We spoke to clinical psychologist Vyda from Think Psychological Services for more insights.

"It's very important that children can speak openly. That's because if they don't know those are the body parts they need to protect, they may find it difficult or shameful to have conversations about modesty, boundaries, what's right and wrong and more."

She acknowledged that it's not because parents don't want to engage in such topics, but it's because they don't know how to. However, she highlighted the dangers of not making yourself available as an avenue of information for your child.

"If you're not going to talk about it, they might find it somewhere else, and it might be misinformation," Vyda stressed.

"You need to be prepared to have these conversations with your child."

Comprehension kicks in when language starts

"Every child has different language development. When you have a certain level of language development, comprehension starts to kick in. So if your child is an early speaker, starting to be more curious, and labelling things, (it's a good time to introduce learnable terms)," Vyda explained.

One way to do so is to start referring to genitalia by their accurate names.

"Keep it factual, instead of giving different names to the private parts such as 'woo-woo' or 'pok pok'. It can be quite important for your child if one day they have pain in certain areas or if boundaries were crossed in any way, they will be able to identify what happened to them earlier."

When I presented this question on my personal Instagram on how the mums in my circle talk to their children about their genitalia and more, the responses were encouraging.

Esther Au Yong, editor-in-chief of the Yahoo news team, had this to say, "My kids are told the (simplified) truth when they ask, regardless of age. They also referred to their privates using the correct terms."

Another friend Stacie Henson echoed the thought. "Getting used to these terms are highly important to me. There shouldn't be any ambiguity about it. I feel that it will help my children understand that physically, there are differences between the sexes."

To Stacie, helping children understand the differences between the genders and being comfortable with saying no will teach them about consent.

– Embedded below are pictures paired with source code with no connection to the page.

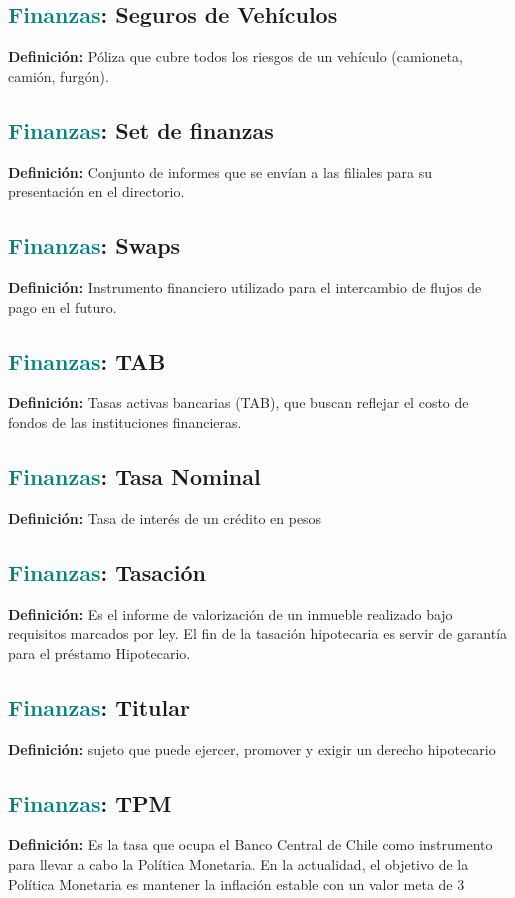 \documentclass[12pt]{article}
\begin{document}
\subsection{\textcolor{teal}{Finanzas}: Seguros de Vehículos}
\textbf{Definición:} Póliza que cubre todos los riesgos de un vehículo (camioneta, camión, furgón).
\subsection{\textcolor{teal}{Finanzas}: Set de finanzas}
\textbf{Definición:} Conjunto de informes que se envían a las filiales para su presentación en el directorio.
\subsection{\textcolor{teal}{Finanzas}: Swaps}
\textbf{Definición:} Instrumento financiero utilizado para el intercambio de flujos de pago en el futuro.
\subsection{\textcolor{teal}{Finanzas}: TAB}
\textbf{Definición:} Tasas activas bancarias (TAB), que buscan reflejar el costo de fondos de las instituciones financieras.
\subsection{\textcolor{teal}{Finanzas}: Tasa Nominal}
\textbf{Definición:} Tasa de interés de un crédito en pesos
\subsection{\textcolor{teal}{Finanzas}: Tasación}
\textbf{Definición:} Es el informe de valorización de un inmueble realizado bajo requisitos marcados por ley. El fin de la tasación hipotecaria es servir de garantía para el préstamo Hipotecario.
\subsection{\textcolor{teal}{Finanzas}: Titular}
\textbf{Definición:} sujeto que puede ejercer, promover y exigir un derecho hipotecario
\subsection{\textcolor{teal}{Finanzas}: TPM}
\textbf{Definición:} Es la tasa que ocupa el Banco Central de Chile como instrumento para llevar a cabo la Política Monetaria. En la actualidad, el objetivo de la Política Monetaria es mantener la inflación estable con un valor meta de 3%
\end{document}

"Their little hearts and minds have to be nurtured and protected. Only then will they have the same capacity to show respect and love the people around them."

Keep it factual, accurate, short and sweet

You don't need to be a professor in biology to teach your child about body parts.

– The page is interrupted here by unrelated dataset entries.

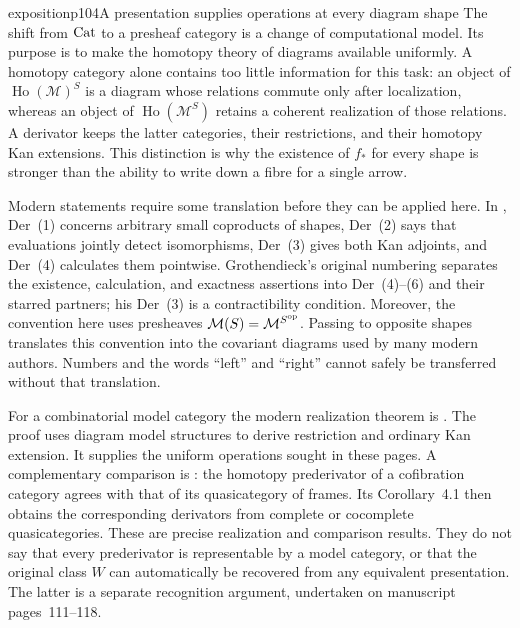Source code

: \begin{dcomment}{exposition}{p104}{A presentation supplies operations at every diagram shape}
The shift from $\mathrm{Cat}$ to a presheaf category is a change of computational model. Its purpose is to make the homotopy theory of diagrams available uniformly. A homotopy category alone contains too little information for this task: an object of $\operatorname{Ho}(\mathcal M)^S$ is a diagram whose relations commute only after localization, whereas an object of $\operatorname{Ho}(\mathcal M^S)$ retains a coherent realization of those relations. A derivator keeps the latter categories, their restrictions, and their homotopy Kan extensions. This distinction is why the existence of $f_*$ for every shape is stronger than the ability to write down a fibre for a single arrow.

Modern statements require some translation before they can be applied here. In \citet[Definition~1.5]{Groth2013}, Der~(1) concerns arbitrary small coproducts of shapes, Der~(2) says that evaluations jointly detect isomorphisms, Der~(3) gives both Kan adjoints, and Der~(4) calculates them pointwise. Grothendieck's original numbering separates the existence, calculation, and exactness assertions into Der~(4)--(6) and their starred partners; his Der~(3) is a contractibility condition. Moreover, the convention here uses presheaves $\mathcal M(S)=\mathcal M^{S^{\rm op}}$. Passing to opposite shapes translates this convention into the covariant diagrams used by many modern authors. Numbers and the words ``left'' and ``right'' cannot safely be transferred without that translation.

For a combinatorial model category the modern realization theorem is \citet[Proposition~1.30]{Groth2013}. The proof uses diagram model structures to derive restriction and ordinary Kan extension. It supplies the uniform operations sought in these pages. A complementary comparison is \citet[Theorem~3.33]{Lenz2018}: the homotopy prederivator of a cofibration category agrees with that of its quasicategory of frames. Its Corollary~4.1 then obtains the corresponding derivators from complete or cocomplete quasicategories. These are precise realization and comparison results. They do not say that every prederivator is representable by a model category, or that the original class $W$ can automatically be recovered from any equivalent presentation. The latter is a separate recognition argument, undertaken on manuscript pages~111--118.
\end{dcomment}


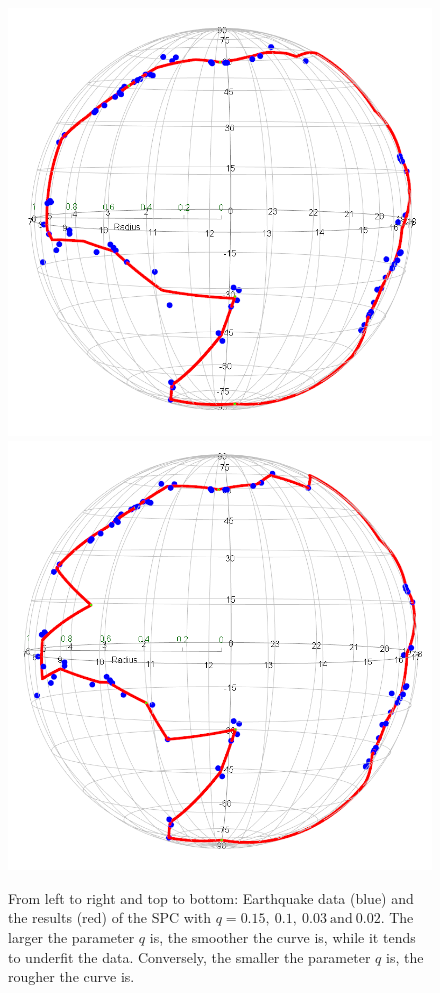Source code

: \begin{figure}[h]
    \includegraphics[scale=0.25]{figures/SPC(earthquake)q=003.png}
    \hspace{0.8cm}
    \includegraphics[scale=0.24]{figures/SPC(earthquake)q=002.png}
    \vspace{0cm}
    \caption{From left to right and top to bottom: Earthquake data (blue) and the results (red) of the SPC with $q=0.15,~ 0.1,~ 0.03~ \mbox{and}~ 0.02$. The larger the parameter $q$ is, the smoother the curve is, while it tends to underfit the data. Conversely, the smaller the parameter $q$ is, the rougher the curve is.}
    \label{fig:SPC:change}
\end{figure}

"You can keep it simplified at first. For example, when showering your toddlers, you can start using such as "wash your bottom" and "wash your chest", Vyda said.

If they ask something that you don't know, be comfortable to acknowledge that, and circle back to answer the questions when you can.

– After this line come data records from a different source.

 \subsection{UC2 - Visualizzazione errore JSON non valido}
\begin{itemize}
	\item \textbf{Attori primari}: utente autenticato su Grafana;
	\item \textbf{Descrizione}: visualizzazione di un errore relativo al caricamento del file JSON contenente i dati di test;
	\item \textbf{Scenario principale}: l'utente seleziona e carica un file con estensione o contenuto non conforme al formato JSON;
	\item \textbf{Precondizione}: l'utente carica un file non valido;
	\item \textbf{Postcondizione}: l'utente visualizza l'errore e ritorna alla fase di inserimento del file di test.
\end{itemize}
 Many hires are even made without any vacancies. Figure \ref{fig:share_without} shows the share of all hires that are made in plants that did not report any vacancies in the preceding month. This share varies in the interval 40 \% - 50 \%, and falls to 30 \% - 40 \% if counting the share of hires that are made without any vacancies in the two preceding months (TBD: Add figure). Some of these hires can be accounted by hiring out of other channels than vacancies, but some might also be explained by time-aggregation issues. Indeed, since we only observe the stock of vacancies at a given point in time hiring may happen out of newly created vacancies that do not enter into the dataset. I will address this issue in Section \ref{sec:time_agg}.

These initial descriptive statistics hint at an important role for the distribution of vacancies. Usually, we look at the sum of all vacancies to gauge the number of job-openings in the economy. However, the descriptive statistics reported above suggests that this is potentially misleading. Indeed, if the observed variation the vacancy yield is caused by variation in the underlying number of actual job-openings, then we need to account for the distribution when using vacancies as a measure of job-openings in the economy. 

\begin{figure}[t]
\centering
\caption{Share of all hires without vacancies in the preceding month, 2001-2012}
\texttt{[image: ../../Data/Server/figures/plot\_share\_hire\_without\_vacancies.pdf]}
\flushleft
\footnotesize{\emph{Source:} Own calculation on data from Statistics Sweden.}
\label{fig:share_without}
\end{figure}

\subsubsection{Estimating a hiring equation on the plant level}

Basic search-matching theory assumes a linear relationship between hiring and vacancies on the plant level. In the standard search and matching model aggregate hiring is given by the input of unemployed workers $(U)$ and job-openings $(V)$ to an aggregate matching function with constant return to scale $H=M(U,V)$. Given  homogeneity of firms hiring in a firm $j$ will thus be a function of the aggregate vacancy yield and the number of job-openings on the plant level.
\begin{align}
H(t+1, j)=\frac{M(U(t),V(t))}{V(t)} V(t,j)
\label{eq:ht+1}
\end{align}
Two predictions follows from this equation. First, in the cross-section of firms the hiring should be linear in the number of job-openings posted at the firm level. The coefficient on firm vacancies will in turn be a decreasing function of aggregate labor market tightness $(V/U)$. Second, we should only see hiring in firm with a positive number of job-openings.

Regarding sexual behaviours, parents should always investigate where they might have come from without judgment. Always take the questions seriously, and be able to ask “what made you ask me this question?”

Make use of teachable moments

"More often than not, kids will come and ask you anyway, so take every moment as a teachable one," Vyda chuckled as she said that.

Teach them about privacy if they walk upon parents having sex. Teach them that it's not the tummy, but an area below the tummy that acts like a sac that carries babies. Let them know that the body is a temple, about safe touches and unsafe touches.

The good thing is, parents are not left in the lurch as there are plenty of educational programmes out there to teach their children, even if they're not versed in biology. Of course, parents should review the programmes as a whole before showing their children anything.

"I would like, in this era, for children to be able to approach their parents when they have any concerns in that arena. Be open about it, because sex is a part of life."

Vyda is a registered Clinical Psychologist with the Australian Psychological Society (MAPS) and AHPRA – Psychology board of Australia and is a full member of Singapore Psychological Society (SPS). She is also a Fellow of the APS College of Clinical Psychologists, and is a Clinical Supervisor registered with the Psychology Board of Australia and with the Singapore Register of Psychologists. Vyda has over 18 years of experience in diagnosis, psychological assessment and treatment of children with developmental disorders, including autism.